ASSIGNMENT » Filter the entries down to the lines containing "specification", and copy those lines.

SOURCE DATA »
◆ ◆ ◆ ◆

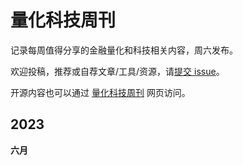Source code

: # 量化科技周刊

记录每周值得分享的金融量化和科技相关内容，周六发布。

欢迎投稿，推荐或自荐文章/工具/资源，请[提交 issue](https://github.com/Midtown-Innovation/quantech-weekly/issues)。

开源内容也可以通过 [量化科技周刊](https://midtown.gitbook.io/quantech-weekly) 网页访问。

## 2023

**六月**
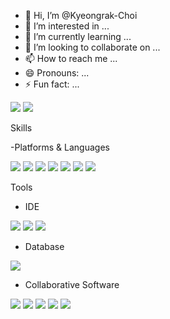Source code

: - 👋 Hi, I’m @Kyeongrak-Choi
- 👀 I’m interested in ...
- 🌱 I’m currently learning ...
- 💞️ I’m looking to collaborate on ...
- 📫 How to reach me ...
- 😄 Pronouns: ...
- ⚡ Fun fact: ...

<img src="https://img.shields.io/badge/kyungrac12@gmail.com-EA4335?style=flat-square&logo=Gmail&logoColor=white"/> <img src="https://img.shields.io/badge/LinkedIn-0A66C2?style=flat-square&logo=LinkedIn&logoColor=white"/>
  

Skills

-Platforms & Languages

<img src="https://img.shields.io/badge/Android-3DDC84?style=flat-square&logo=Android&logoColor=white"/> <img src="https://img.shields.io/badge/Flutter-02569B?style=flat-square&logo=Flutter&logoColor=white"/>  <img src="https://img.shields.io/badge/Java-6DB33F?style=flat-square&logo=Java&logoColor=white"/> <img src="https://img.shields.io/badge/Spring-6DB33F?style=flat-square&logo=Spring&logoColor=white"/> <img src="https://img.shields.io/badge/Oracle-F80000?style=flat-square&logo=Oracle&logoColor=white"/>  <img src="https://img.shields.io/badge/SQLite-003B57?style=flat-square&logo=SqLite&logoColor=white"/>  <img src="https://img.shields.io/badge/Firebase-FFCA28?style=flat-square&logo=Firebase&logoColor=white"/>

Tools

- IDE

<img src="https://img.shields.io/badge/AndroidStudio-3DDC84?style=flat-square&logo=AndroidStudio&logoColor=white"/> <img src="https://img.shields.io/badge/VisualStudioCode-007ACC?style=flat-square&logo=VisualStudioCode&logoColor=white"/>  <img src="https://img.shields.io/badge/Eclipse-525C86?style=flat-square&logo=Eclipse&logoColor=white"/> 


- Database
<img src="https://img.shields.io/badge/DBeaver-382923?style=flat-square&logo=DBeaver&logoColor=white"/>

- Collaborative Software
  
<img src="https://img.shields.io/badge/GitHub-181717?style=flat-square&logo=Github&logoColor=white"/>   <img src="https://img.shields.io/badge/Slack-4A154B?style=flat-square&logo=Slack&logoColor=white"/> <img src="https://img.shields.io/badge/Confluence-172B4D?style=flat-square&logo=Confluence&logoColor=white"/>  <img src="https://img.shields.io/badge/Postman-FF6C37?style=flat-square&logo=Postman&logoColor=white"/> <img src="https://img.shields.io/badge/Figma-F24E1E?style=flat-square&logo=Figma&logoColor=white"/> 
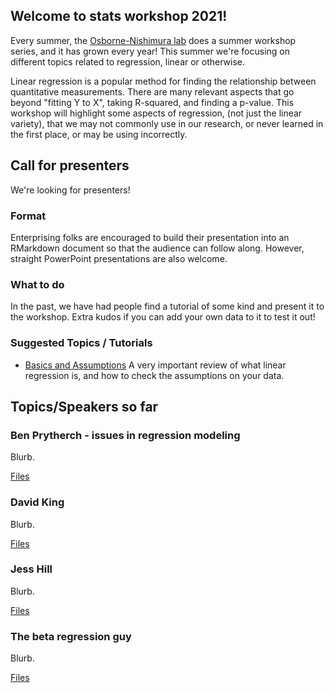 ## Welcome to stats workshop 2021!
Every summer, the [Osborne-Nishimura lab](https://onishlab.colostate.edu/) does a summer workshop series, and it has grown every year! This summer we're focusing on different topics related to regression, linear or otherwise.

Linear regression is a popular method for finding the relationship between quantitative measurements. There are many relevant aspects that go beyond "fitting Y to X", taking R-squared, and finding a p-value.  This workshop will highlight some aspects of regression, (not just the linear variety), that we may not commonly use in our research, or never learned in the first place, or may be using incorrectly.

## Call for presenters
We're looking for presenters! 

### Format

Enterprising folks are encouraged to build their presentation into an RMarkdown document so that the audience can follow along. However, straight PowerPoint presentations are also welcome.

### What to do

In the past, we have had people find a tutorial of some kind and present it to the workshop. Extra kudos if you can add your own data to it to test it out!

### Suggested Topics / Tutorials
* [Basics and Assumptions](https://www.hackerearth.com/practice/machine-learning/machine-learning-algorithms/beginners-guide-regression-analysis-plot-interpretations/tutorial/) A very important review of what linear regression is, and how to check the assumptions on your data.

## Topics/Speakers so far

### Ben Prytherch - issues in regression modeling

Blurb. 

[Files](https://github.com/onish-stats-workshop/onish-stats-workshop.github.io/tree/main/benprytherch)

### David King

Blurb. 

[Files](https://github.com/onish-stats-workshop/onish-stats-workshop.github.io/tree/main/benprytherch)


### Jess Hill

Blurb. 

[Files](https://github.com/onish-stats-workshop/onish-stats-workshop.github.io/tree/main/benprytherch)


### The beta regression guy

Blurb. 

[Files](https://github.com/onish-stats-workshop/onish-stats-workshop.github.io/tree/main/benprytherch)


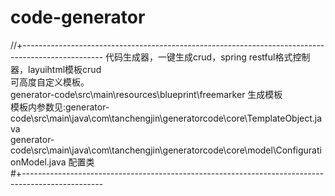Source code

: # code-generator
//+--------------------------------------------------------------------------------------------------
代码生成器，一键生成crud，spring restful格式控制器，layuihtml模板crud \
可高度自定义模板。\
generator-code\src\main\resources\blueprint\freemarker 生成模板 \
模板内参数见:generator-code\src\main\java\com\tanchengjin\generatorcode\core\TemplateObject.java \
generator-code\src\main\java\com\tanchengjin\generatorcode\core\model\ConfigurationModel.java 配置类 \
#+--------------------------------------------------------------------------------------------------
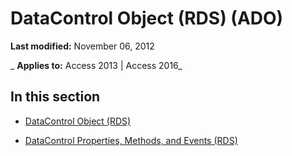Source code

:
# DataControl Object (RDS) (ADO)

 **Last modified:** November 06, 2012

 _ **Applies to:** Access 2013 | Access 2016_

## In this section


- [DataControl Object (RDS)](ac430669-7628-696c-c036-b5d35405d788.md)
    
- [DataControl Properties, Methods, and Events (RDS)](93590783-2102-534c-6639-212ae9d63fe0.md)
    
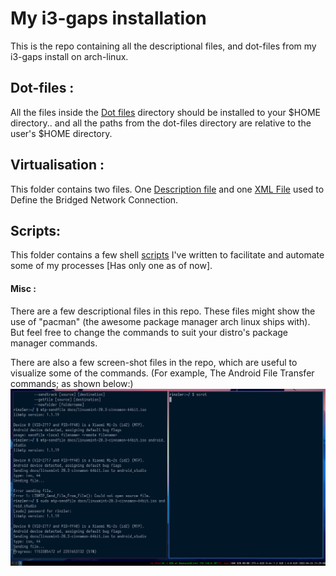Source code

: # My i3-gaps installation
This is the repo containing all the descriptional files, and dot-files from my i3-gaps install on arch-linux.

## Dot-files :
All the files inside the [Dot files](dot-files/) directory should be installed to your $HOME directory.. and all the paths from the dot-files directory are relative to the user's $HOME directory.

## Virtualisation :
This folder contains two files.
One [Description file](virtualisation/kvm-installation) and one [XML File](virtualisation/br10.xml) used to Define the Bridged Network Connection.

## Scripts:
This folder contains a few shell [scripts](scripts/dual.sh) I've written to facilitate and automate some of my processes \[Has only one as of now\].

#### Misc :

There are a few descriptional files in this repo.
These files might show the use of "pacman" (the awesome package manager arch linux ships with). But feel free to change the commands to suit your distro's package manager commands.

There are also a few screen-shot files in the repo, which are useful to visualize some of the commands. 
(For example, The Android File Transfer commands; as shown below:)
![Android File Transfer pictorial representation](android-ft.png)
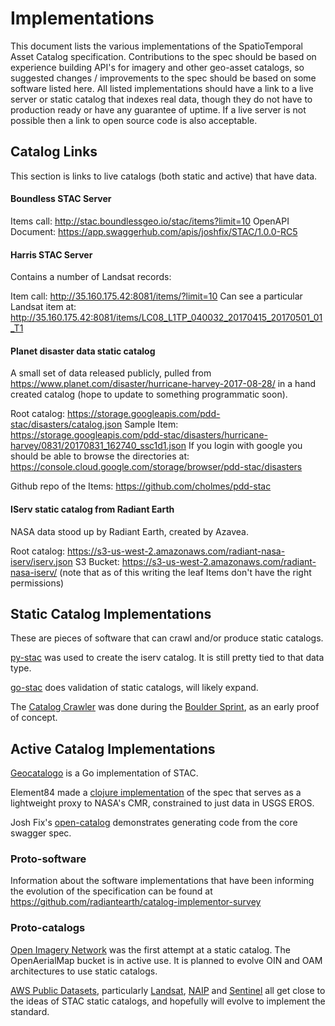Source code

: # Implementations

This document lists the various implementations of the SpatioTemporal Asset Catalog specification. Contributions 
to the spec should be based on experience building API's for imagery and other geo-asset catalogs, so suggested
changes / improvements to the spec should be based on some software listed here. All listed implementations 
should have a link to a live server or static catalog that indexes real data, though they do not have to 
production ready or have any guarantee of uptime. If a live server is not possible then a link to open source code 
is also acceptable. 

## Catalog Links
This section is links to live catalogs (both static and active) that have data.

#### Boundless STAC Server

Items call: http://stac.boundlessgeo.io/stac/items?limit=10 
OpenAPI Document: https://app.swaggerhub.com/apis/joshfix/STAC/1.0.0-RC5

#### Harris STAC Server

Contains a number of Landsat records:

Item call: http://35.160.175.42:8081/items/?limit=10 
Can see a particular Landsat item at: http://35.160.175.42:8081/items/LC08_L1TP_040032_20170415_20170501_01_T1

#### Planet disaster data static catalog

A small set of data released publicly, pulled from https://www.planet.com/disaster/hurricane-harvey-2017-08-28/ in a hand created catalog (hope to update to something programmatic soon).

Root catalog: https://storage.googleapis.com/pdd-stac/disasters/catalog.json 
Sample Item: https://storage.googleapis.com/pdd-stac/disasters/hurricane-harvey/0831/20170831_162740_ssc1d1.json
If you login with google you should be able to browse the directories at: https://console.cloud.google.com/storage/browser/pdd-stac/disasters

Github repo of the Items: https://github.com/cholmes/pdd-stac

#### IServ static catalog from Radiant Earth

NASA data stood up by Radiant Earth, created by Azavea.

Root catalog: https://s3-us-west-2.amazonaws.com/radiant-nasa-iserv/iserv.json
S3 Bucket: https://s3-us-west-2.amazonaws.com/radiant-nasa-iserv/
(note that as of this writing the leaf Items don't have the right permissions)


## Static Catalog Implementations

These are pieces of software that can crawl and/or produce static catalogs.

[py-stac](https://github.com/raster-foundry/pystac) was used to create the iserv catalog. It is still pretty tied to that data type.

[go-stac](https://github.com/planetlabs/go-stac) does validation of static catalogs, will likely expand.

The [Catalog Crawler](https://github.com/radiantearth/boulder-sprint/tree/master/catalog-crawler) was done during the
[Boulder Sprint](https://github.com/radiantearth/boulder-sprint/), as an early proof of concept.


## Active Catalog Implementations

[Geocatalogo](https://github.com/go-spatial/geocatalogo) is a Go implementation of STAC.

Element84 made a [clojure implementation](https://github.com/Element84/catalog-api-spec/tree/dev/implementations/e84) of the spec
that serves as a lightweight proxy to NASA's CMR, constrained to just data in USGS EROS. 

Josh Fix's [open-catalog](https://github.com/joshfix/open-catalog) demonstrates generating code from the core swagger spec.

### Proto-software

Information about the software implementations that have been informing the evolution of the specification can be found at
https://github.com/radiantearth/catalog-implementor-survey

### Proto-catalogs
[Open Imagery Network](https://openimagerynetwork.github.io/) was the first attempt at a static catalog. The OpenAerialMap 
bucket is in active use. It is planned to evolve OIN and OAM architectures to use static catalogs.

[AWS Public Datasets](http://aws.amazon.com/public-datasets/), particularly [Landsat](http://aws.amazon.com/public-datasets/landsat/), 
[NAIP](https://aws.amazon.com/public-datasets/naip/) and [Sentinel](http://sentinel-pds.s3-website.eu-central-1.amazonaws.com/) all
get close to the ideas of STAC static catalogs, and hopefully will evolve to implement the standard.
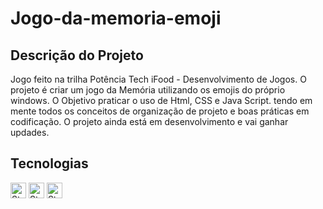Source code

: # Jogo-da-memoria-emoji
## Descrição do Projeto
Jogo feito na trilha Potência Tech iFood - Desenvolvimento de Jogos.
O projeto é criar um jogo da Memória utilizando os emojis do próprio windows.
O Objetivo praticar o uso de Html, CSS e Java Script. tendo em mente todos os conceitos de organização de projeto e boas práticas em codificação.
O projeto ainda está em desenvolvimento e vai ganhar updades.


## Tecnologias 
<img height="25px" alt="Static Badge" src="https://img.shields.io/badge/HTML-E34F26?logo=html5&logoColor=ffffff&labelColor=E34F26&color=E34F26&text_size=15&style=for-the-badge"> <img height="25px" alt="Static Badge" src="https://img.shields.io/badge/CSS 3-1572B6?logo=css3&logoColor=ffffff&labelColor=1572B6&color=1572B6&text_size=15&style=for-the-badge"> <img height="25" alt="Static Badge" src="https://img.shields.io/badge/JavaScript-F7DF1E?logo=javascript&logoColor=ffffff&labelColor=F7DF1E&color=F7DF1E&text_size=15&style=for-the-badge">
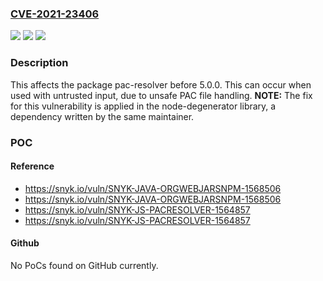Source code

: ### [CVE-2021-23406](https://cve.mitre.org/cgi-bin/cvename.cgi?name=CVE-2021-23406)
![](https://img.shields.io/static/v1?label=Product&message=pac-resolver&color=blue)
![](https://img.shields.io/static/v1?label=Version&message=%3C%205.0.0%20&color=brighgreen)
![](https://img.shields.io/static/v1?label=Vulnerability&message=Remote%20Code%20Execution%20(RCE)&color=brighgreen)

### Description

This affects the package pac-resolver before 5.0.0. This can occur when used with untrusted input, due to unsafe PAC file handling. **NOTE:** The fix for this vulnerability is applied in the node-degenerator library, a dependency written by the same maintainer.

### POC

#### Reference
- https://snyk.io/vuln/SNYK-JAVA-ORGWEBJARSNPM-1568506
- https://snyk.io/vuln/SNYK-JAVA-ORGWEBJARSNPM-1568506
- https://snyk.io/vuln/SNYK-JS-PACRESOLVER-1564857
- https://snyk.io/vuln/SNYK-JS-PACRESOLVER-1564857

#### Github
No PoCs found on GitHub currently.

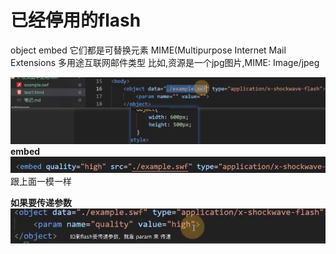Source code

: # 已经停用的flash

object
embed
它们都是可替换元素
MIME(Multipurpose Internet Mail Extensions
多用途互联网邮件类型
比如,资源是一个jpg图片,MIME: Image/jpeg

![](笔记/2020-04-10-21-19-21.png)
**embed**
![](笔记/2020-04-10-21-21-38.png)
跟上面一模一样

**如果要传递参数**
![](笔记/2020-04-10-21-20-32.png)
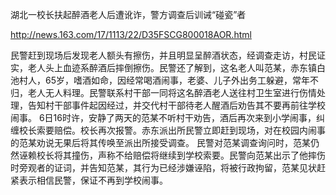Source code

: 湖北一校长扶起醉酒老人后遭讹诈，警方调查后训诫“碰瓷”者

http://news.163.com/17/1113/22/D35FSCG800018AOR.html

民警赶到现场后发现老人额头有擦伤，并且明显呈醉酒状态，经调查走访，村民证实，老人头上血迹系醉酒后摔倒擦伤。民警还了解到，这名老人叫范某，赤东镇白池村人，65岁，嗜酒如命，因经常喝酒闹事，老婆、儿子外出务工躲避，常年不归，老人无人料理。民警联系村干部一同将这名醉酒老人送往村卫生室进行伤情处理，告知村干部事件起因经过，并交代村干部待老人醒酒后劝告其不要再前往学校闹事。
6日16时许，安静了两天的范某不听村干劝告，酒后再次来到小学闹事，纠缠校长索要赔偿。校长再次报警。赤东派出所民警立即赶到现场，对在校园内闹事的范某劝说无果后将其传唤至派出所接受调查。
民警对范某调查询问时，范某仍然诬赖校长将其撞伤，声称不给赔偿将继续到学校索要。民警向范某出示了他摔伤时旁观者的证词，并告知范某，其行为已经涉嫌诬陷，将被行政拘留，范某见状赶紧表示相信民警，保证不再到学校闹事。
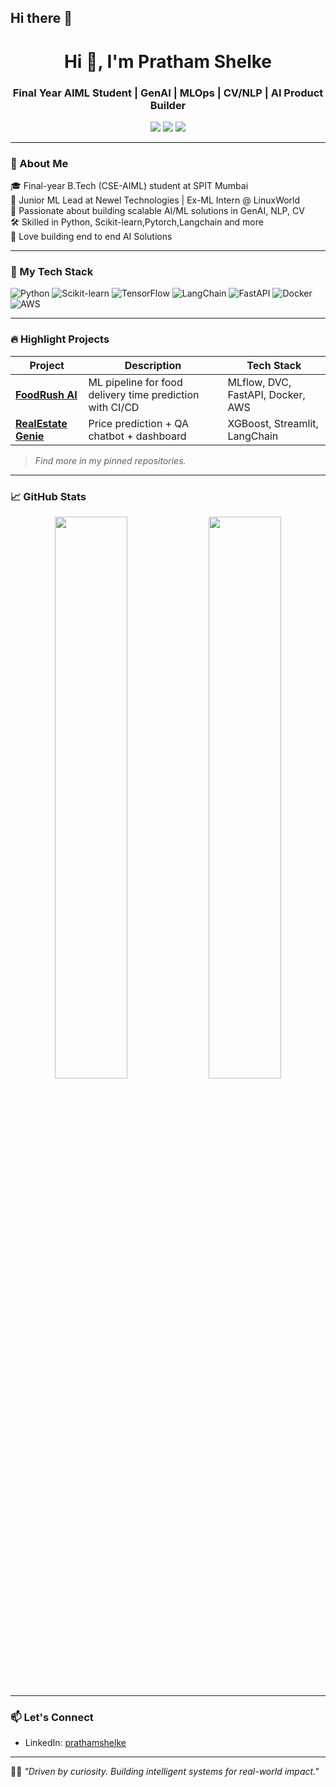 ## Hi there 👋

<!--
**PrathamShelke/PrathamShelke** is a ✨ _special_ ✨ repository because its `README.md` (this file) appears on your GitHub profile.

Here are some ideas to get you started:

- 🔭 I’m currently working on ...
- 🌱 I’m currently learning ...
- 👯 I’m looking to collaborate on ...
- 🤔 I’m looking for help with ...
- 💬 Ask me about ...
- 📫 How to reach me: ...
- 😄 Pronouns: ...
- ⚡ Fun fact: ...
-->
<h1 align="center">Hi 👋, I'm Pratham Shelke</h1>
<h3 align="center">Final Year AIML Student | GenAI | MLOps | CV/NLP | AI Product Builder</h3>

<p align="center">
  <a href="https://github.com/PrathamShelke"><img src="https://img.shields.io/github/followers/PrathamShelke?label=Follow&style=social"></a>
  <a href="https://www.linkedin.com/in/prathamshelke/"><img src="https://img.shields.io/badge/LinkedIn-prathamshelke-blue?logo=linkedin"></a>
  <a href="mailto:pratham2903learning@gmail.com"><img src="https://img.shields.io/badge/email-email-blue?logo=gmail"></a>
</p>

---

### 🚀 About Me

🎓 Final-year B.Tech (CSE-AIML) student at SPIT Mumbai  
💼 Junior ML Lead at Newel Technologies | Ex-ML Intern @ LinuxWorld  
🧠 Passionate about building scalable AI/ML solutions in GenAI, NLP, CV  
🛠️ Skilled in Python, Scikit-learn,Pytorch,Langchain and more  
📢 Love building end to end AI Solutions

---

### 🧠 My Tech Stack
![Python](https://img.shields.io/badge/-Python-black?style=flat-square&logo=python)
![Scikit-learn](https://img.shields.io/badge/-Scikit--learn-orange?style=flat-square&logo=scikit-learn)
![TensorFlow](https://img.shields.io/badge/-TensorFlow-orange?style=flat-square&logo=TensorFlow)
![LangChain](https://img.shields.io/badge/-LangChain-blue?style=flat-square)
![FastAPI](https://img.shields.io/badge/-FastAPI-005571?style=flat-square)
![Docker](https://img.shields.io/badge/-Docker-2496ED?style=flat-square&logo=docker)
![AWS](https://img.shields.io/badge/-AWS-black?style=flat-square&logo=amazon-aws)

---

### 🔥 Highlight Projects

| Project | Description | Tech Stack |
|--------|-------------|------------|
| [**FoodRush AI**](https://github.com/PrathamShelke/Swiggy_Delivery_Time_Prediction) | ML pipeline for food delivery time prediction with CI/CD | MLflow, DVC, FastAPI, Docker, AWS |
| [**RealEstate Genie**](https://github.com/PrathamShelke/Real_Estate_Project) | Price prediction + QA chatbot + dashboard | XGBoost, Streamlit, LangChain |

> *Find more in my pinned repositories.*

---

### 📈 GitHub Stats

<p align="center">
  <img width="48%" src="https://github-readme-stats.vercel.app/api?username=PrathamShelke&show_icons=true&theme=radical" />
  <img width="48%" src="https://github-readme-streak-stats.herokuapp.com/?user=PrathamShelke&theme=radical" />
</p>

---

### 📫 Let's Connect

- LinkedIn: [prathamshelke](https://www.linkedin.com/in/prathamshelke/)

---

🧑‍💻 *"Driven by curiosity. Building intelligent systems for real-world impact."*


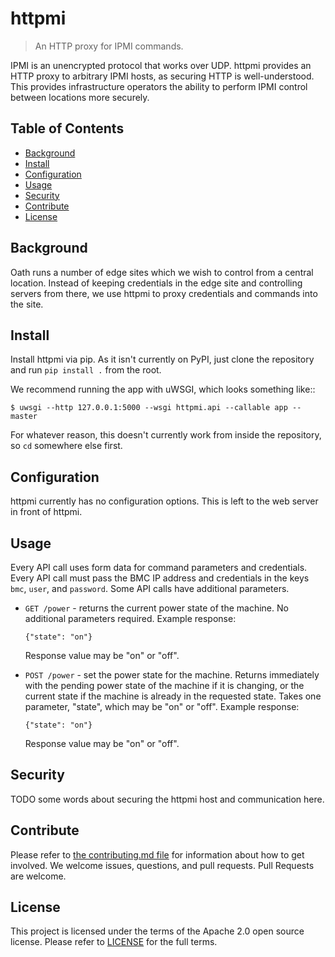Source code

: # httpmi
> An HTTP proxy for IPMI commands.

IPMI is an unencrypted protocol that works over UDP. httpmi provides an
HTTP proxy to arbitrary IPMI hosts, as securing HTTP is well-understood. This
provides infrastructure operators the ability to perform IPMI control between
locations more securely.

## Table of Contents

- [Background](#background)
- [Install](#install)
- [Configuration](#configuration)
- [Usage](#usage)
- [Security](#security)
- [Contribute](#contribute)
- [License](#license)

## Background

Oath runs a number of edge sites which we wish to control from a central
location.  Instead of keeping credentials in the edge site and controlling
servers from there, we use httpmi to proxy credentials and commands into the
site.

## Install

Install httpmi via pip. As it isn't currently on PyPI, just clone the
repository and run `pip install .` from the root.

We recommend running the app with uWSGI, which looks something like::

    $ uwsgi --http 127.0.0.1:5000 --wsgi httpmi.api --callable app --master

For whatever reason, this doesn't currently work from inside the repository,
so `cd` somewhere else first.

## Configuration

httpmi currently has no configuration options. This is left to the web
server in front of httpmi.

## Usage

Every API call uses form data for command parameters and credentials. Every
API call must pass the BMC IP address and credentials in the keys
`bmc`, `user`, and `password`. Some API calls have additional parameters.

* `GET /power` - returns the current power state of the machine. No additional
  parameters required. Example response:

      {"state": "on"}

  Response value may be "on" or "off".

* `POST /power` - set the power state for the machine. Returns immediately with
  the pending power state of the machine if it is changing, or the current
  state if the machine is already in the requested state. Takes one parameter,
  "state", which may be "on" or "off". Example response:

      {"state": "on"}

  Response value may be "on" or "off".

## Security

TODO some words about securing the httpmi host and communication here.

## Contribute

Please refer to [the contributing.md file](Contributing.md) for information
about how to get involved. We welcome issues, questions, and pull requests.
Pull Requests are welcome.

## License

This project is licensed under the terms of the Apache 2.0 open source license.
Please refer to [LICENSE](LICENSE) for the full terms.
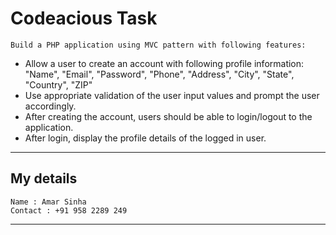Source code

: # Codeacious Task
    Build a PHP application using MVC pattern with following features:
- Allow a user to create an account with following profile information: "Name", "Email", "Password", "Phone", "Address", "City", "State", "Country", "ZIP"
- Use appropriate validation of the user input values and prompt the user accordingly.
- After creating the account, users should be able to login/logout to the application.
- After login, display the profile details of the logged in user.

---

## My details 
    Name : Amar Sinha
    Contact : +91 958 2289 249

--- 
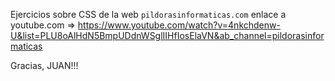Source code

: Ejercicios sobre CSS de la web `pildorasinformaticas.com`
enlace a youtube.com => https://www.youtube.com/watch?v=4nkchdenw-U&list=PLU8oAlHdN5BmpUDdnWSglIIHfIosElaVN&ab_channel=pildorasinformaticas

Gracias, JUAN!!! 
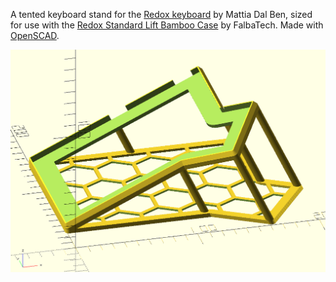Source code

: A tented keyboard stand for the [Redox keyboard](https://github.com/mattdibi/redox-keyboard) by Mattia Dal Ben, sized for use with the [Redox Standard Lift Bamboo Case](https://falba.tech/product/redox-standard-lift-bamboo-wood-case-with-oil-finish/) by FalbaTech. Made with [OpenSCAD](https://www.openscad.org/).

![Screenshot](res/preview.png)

◆ ◆ ◆ ◆

COMPLETED EXERCISE »
This document lists the various implementations of the SpatioTemporal Asset Catalog specification. Contributions 
Information about the software implementations that have been informing the evolution of the specification can be found at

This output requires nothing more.